The 2018 games had two artistic projects, the first involving a series of short films d’auteur on location by Alexi Pappas and partner Jeremy Teicher. The second undertaking inspired by the Winter Games was to paint 15 paintings, originally planned for one per day, in a workshop lead by Bradstock, Barnes and Evequoz. The shift in the project happened after the first day, as more athletes began to come to paint and participate in the project. Roald Bradstock, the instigator of this project, (wearing his own artwork in unique hand painted clothes aka nickname the Olympic Picasso,) said "this collaborative Olympic project will focus on and celebrate the Olympic athlete, giving Olympians an opportunity to show their creative side, discuss Olympic values and ideals, and work together to show unity, respect, community and friendship. This project is about combining the universal languages of sport and art – a project about Olympians, created by Olympians for Olympians."

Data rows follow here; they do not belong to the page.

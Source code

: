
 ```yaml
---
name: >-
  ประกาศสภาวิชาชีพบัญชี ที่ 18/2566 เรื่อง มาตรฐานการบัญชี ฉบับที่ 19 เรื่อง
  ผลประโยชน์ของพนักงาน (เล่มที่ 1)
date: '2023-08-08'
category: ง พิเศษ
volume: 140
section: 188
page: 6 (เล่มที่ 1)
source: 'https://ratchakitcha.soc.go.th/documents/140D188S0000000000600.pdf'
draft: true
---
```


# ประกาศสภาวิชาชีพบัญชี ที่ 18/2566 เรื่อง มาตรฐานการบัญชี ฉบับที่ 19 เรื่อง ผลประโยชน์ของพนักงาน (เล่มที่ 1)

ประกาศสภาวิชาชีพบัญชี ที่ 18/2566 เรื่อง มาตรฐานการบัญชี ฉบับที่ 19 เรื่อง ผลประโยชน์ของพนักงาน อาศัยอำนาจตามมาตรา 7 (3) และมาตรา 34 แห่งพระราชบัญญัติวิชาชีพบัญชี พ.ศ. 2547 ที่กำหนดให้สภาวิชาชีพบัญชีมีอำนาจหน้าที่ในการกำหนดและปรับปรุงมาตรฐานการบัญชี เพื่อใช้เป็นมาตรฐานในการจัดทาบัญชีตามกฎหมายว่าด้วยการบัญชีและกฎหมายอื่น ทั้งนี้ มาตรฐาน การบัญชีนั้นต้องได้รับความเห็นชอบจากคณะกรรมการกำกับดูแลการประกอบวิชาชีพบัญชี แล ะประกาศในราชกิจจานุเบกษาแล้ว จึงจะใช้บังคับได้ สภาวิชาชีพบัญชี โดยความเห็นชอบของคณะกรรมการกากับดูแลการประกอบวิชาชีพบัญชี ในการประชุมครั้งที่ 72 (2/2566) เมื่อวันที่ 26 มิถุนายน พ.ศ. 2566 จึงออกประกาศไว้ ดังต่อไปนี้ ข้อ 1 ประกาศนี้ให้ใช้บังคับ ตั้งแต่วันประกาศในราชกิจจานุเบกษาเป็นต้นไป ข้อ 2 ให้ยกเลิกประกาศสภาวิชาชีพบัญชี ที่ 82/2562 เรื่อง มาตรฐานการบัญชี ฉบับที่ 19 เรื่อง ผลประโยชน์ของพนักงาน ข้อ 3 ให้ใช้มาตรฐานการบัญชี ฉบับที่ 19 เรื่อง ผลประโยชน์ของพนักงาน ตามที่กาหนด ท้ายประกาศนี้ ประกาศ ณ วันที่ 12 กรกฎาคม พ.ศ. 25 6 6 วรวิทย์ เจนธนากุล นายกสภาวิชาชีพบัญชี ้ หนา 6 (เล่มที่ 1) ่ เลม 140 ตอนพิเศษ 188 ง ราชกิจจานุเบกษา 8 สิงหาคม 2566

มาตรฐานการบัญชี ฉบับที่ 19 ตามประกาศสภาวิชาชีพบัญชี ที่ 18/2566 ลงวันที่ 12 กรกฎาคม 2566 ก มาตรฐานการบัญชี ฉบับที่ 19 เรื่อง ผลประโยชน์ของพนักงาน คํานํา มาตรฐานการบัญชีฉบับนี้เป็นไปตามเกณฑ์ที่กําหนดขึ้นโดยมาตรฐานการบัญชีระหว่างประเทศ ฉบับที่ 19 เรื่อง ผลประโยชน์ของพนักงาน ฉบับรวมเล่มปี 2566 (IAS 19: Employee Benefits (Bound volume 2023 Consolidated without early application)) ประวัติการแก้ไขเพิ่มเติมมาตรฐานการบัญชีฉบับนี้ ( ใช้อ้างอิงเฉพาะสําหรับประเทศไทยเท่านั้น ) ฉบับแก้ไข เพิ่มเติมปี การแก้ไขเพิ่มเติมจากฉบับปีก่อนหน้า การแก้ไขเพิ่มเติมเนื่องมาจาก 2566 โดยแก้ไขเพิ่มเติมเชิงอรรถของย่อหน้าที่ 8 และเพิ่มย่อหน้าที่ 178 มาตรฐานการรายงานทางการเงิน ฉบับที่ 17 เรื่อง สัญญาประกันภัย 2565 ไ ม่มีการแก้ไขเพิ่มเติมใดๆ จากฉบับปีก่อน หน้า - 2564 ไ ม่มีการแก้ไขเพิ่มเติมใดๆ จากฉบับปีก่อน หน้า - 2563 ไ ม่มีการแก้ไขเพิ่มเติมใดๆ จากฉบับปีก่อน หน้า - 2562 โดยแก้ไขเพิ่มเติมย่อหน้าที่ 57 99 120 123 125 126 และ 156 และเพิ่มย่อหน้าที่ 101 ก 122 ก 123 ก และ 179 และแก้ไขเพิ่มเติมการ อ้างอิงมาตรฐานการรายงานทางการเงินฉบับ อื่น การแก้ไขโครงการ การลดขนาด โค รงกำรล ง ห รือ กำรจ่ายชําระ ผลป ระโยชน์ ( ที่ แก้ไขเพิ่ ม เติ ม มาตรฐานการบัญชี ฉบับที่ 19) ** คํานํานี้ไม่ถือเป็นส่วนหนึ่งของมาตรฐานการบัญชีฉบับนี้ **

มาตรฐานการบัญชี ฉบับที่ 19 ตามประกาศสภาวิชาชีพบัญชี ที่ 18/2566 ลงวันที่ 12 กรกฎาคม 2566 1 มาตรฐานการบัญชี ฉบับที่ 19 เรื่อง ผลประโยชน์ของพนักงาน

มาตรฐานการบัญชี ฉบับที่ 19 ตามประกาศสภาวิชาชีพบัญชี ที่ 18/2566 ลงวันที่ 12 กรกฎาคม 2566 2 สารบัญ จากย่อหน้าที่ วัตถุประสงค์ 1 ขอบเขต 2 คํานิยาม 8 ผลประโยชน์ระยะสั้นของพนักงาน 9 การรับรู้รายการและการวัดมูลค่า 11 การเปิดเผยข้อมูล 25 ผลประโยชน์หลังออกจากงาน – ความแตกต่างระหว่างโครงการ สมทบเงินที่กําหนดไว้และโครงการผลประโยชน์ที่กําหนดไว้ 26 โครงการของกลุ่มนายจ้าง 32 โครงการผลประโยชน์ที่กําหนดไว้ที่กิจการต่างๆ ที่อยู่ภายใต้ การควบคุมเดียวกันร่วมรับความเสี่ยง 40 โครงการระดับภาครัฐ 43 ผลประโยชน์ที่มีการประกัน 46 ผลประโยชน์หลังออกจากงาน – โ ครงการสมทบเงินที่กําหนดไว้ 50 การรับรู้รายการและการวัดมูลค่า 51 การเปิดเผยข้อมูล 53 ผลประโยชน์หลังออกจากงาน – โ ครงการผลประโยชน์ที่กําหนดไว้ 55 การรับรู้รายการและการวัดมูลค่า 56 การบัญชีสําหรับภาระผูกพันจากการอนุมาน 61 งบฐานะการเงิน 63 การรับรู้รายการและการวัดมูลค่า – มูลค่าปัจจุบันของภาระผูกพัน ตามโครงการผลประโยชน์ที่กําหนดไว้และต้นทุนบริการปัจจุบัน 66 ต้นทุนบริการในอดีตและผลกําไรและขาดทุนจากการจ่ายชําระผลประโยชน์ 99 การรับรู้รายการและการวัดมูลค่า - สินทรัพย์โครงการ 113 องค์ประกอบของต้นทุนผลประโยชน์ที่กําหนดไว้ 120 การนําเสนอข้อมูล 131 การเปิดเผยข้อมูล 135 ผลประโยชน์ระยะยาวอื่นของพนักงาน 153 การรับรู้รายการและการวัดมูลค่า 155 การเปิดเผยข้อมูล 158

Unexpectedly many more countries including Italy, Poland and United States showed up to paint both before and after their own sport competitions. Gold medalist Italian alpine downhill Sophia Goggia participated in project along with other gold, silver and bronze medal winners. The makeshift pavilion had athletes painting on the artwork day and night! The collaborative community began to paint their own official outfits with the hashtag #Olympicart. The artists built their own signage outside the pavilion to encourage and welcome athletes to participate in the Olympic Village, and to encourage and welcome athletes who may have feared they had no artistic talent. No one imagined the unique creative talent of superior athletes would translate onto the inspired large canvas, which now carries on to the Olympic Museum located in Switzerland.

The gracious South Koreans hosting this year outdid themselves providing pageantry, excitement and an irresistible enthusiasm to help build bonds and bridges in the world of sports and artistic practices, giving a richness and depth to the 2018 Olympics not previously experienced. Artist Roald Bradstock was the passionate champion of this cultural performative experience and his hope is to take this process to the next 2020 Summer Games in Tokyo, Japan. The use of new technology such as drones, IPHONES and other technologies were also included in the closing ceremony where a fleet of 300 Intel Shooting Star drones took flight illuminating Soohorang’s open arms, the mascot of the PyeongChang 2018 Olympic Winter Games which took its motif from the white tiger.

The future IOC Art Projects hope to see expansion in the use of these technologies which will include social media engagement meant to continue and spread the message of friendship, respect and excellence, known as the foundation of the Olympic Games. The smiles could be seen for miles on all who were lucky enough to attend and compete in this brilliant event which gathered so many to create art!